Facing what it called “a lot of uncertainty” on all six inhabited continents, the global civilization of the species Homo sapiens released a statement Monday announcing it would be “just sort of holding off on the idea of having any more kids for the time being.” (The Onion)
Although the article concedes the many joys of parenting and of children in general, global instability demands immediate and dramatic measures. Adding a couple billion additional children to the equation would only exacerbate current strains around the world. The decision to postpone childbirths is not permanent, but until overpopulation is curbed and global stability is restored humanity will cease to procreate.

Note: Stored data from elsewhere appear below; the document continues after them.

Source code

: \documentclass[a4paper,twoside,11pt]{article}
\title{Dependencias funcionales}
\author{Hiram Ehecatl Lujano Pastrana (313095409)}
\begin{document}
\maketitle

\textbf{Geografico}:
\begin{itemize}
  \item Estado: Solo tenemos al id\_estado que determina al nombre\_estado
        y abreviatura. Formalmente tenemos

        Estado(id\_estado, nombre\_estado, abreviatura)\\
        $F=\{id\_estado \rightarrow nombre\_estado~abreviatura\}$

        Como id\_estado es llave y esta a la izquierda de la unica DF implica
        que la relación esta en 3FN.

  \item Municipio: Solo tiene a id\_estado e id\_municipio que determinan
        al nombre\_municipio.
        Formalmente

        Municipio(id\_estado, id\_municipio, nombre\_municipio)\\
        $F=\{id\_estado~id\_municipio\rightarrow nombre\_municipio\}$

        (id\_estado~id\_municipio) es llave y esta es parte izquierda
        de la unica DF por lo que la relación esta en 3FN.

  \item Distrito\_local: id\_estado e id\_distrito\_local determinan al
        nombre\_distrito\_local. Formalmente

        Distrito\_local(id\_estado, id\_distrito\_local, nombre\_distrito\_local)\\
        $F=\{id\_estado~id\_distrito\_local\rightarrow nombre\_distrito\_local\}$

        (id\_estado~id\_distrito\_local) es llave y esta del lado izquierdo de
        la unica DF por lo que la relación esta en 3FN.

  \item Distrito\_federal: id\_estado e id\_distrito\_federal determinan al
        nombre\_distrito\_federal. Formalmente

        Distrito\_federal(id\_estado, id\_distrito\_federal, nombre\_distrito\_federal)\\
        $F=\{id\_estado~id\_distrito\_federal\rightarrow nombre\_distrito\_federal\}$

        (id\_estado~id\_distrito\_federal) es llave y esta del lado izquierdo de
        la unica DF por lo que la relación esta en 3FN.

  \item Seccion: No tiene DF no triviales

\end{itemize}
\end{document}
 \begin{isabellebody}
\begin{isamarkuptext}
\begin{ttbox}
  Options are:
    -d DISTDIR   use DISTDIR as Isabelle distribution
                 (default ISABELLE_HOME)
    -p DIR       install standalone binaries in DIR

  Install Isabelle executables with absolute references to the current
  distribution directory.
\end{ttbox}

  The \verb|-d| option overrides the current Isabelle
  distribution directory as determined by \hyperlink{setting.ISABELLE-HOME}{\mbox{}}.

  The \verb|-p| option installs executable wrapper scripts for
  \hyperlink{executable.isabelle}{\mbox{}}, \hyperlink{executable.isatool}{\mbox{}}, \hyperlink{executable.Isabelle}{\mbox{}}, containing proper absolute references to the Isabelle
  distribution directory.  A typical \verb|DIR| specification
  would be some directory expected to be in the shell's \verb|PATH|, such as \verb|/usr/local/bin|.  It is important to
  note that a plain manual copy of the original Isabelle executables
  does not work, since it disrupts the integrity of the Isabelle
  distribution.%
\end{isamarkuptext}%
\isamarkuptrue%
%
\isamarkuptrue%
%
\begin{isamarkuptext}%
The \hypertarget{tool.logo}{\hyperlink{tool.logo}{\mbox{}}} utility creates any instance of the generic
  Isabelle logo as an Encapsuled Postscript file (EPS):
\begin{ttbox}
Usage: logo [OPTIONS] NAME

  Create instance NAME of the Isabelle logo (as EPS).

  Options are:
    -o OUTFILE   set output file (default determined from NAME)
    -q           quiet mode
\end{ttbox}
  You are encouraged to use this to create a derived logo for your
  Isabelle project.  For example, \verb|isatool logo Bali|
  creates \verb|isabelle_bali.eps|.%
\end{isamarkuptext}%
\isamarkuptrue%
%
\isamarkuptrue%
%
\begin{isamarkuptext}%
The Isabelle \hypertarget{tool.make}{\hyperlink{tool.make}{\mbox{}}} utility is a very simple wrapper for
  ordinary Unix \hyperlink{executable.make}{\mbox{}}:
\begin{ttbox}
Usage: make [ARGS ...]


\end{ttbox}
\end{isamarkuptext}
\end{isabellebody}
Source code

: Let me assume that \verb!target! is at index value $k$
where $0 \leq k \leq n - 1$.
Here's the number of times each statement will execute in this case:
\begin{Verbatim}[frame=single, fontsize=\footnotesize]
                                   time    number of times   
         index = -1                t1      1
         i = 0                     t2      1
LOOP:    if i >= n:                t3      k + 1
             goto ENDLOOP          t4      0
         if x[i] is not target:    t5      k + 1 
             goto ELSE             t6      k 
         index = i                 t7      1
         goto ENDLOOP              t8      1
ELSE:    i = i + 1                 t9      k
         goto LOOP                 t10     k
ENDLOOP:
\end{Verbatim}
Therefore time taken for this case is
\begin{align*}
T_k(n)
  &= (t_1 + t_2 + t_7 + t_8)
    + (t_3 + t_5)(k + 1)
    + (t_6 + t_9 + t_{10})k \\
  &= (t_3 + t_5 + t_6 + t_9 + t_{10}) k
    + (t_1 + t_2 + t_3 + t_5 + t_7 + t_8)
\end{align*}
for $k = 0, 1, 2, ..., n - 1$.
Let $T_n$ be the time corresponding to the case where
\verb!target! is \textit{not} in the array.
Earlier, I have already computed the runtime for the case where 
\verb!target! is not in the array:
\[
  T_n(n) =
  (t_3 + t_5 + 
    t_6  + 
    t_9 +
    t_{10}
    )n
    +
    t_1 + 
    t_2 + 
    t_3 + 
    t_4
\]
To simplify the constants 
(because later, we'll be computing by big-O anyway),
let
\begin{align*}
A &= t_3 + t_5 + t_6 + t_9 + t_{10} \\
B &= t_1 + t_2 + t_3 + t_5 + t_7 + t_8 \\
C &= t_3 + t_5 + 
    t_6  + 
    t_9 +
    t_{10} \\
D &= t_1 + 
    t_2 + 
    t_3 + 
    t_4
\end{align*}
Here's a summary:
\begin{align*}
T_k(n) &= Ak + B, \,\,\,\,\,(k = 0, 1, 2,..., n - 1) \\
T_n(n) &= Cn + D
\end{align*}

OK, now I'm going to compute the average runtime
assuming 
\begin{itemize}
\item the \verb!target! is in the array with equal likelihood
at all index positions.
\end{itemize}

“Now is our chance to get around to some of those things we had to put on the back burner… [like] how to keep the international food-distribution system in place and functioning after the nonrenewable fossil fuels run out… [and ensuring] that enough rain forests remain to keep oxygen in the atmosphere…” Human society added that there was already barely enough time in the day to raise its children while also ensuring basic human rights for the existing population, averting a potential collapse of the international monetary system, and finally getting around to its oft-procrastinated goal of solving the massive climate-change crisis before lots and lots of people die… “It might actually be a little irresponsible to have more kids now, given the threat of a general collapse into a tribal-barbarian-type second Dark Ages. That wouldn’t be fair to us or the kids.” (The Onion)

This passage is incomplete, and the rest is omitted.